INSTRUCTIONS FOR THE TASK | Copy out each line of the listing below in which the string "Otherwise" occurs.

INFORMATION PROVIDED |
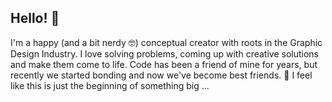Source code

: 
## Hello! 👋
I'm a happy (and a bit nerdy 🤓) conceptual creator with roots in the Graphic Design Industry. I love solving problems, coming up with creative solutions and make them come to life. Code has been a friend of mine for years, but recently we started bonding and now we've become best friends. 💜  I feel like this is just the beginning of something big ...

...

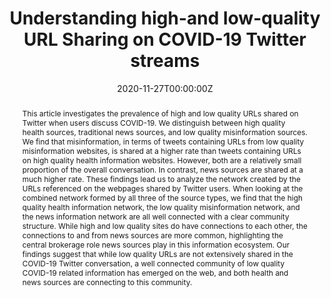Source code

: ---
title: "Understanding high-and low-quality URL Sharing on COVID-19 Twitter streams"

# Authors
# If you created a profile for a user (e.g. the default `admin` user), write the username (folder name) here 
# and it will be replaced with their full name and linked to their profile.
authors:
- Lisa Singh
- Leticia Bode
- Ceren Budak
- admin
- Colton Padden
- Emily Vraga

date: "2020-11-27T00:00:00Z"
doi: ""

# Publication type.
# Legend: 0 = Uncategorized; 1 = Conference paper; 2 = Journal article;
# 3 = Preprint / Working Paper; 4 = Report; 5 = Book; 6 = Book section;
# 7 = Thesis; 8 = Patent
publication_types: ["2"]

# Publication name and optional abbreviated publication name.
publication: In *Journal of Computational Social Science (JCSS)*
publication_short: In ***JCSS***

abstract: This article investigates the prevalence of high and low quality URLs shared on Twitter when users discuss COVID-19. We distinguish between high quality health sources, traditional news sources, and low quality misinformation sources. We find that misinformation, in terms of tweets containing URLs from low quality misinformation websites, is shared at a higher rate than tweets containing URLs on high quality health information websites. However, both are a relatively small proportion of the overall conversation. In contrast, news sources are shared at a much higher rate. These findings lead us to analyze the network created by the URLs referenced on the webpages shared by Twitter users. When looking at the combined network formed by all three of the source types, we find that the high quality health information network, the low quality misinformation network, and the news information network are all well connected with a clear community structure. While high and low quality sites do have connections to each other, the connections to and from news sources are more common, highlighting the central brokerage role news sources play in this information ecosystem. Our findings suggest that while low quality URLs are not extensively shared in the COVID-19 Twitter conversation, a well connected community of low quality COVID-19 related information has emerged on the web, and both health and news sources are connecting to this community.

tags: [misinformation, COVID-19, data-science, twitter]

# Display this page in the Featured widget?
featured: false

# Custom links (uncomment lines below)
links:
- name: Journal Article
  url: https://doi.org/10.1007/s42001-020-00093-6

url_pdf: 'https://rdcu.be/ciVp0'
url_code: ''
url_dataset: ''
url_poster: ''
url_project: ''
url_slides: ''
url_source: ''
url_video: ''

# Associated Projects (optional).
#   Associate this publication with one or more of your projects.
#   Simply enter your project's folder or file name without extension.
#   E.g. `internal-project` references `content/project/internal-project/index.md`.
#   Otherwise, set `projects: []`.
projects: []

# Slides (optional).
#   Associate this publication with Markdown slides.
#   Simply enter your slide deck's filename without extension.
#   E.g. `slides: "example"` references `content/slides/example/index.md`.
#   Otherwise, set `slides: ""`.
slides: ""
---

--

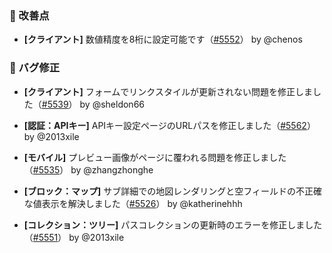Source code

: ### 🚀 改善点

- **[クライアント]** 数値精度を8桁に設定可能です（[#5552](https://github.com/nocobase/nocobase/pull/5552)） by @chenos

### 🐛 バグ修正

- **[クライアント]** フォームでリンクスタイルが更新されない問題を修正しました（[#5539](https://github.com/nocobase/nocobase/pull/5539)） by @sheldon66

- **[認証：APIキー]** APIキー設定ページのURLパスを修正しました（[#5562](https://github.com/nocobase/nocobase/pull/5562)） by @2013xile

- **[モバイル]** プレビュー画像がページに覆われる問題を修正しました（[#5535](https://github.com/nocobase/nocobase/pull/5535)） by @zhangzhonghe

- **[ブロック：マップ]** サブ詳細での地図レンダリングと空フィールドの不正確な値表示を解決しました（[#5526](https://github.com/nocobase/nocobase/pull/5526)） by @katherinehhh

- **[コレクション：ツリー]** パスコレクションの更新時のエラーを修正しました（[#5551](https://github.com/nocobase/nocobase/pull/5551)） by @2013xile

TASK SOLUTION |
#   Otherwise, set `projects: []`.
#   Otherwise, set `slides: ""`.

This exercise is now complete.